Monday, 31 December 2012

Toast the New Year with Fake Champagne


On this New Year’s Eve I’m sure many HPANWO-readers will be looking for ways to eat, drink and make merry to toast in 2013. In doing so it has become and unfortunate necessity to avoid being taken in by perfectly legal acts of fraud like the one I discovered a few months ago; see:
Here for an important background article: http://hpanwo-voice.blogspot.co.uk/2012/05/fake-wine.html And it’s happened again! This time with this bottle you see me holding above. It looks like a bottle of Champagne; it has a silvery metallic covering and even has the word “Champagne” on the label. What’s more it’s an absolute snip at £4.99. I thought that the price looked too good to be true; why did I forget the second half of that old maxim?: “So what made you think it would not be?” The word on the label is actually “Charlemagne” not “Champagne”, but with the handwritten, cursive style of the lettering the two words are fairly hard to distinguish. As I say in the article linked above I think this is deliberate. Charlemagne is actually not any kind of wine; it’s a perry, what is usually called today “pear cider”. Its alcohol content is a mere 5%, far lower than Champagne, and although this is a big 1.5 litre bottle it might not be enough on its own to spark off the New Year joviality.

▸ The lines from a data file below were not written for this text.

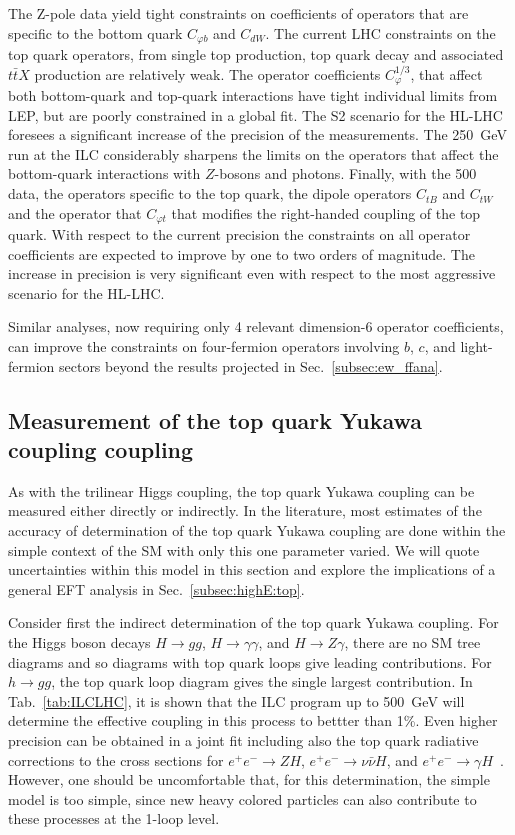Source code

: The Z-pole data yield tight constraints on coefficients of operators that are specific 
to the bottom quark $C_{\varphi b}$ and $C_{dW}$. The current LHC constraints on the
top quark operators, from single top production, top quark decay and associated
$t\bar{t}X$ production are relatively weak. The operator coefficients
$C^{1/3}_{\varphi}$, that affect both bottom-quark and top-quark interactions 
have tight individual limits from LEP, but are poorly constrained in a global fit. 
The S2 scenario for the HL-LHC foresees a significant
increase of the precision of the measurements. The 250~GeV run at the ILC considerably
sharpens the limits on the operators that affect the bottom-quark interactions with 
$Z$-bosons and photons. Finally, with the 500~\GeV{} data, the operators specific to 
the top quark, the dipole operators $C_{tB}$ and $C_{tW}$ and the operator that
$C_{\varphi t}$ that modifies the right-handed coupling of the top quark. 
With respect to the current precision the constraints on all operator coefficients 
are expected to improve by one to two orders of magnitude. The increase in precision 
is very significant even with respect to the most aggressive scenario for the HL-LHC.

Similar analyses, now requiring  only 4 relevant dimension-6 operator coefficients, can
improve the constraints on four-fermion operators involving $b$, $c$,
and light-fermion sectors beyond the results projected in
Sec.~\ref{subsec:ew_ffana}.


\subsection{Measurement of the top quark Yukawa coupling coupling}
\label{subsec:top:topYukawa}


As with the trilinear Higgs coupling, the top quark Yukawa coupling can be
measured either directly or indirectly.  In the literature, most
estimates of the accuracy of determination of the top quark Yukawa
coupling are done within the simple context of the SM with only this
one parameter varied. We will quote uncertainties
within this model in this section and explore the implications of a general 
EFT analysis in Sec.~\ref{subsec:highE:top}.

Consider first the indirect determination of the top quark Yukawa coupling.
For the Higgs boson decays $H\to gg$, $H\to \gamma\gamma$, and $H\to Z \gamma$, 
there are no SM tree diagrams and so diagrams with top quark loops give leading contributions.  
For $h\to gg$, the top quark loop diagram gives the single largest
contribution. In Tab.~\ref{tab:ILCLHC}, it is shown that the ILC
program up to 500~GeV will determine the effective coupling in this process to bettter
than 1\%. Even higher precision can be obtained in a joint fit
including also the top quark radiative corrections to the cross
sections for $e^+e^- \rightarrow ZH$, $e^+e^- \rightarrow \nu\bar\nu
H$, and $e^+e^- \to  \gamma H$~\cite{Boselli:2018zxr}. However, one
should be uncomfortable that, for this determination, the simple model is
too simple, since new heavy colored particles can also contribute to
these processes at the 1-loop level.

Because of my previous experience I’m forewarned and forearmed, but it’s important to realize that the manufacturers of Charlemagne Perry are not actually breaking any rules. You can bet that they had it thoroughly checked by a lawyer before selling it. However this is one of those all too familiar cases in our society in which something bad is done, while holding itself away from the borderline beyond which things are officially labeled “bad”, by using legal loopholes. Red tape and acres of Byzantine small print turn black into white and up into down. The marketing aim of Charlemagne Perry is to make their product look like Champagne. They’re counting on getting in a lot of sales they would not otherwise make from people buying a bottle under the misapprehension that they are buying a bottle of Champagne, and patting themselves on the back for picking one up so cheaply, no doubt. A lot of those people are going to be much more vulnerable than a certain big, tough old ex-Hospital Porter you might have heard of.

I suppose the answer a lot of people will give me is: “Serve them right for not being on their guard! They should have checked the label. More fool them! They’ll know better next time.” I must be in a minority in that I’m concerned that trickery seems to be the normal way to do business nowadays. It shows a great deal of contempt for their potential customers for Charlemagne Perry’s manufacturers to do what they did. “But so what? It’s a dog-eat-dog world, Man!”, as we’re so often told. It also worries me that the ethics of conventional society are changing; the victims of trickery are more likely to be blamed than the perpetrators. If some old lady, a blind person or somebody else vulnerable buys a bottle of this stuff thinking that it’s Champagne then they are to blame for allowing themselves to be fooled. The one doing the fooling is morally A-OK! I find it sad that fairness, trust, honest trade and respect for human dignity and sovereignty have become so marginalized and outmoded. These lamented attitudes are seen by most people as rather quaint and naïve. To believe in them marks you out as weak and sentimental.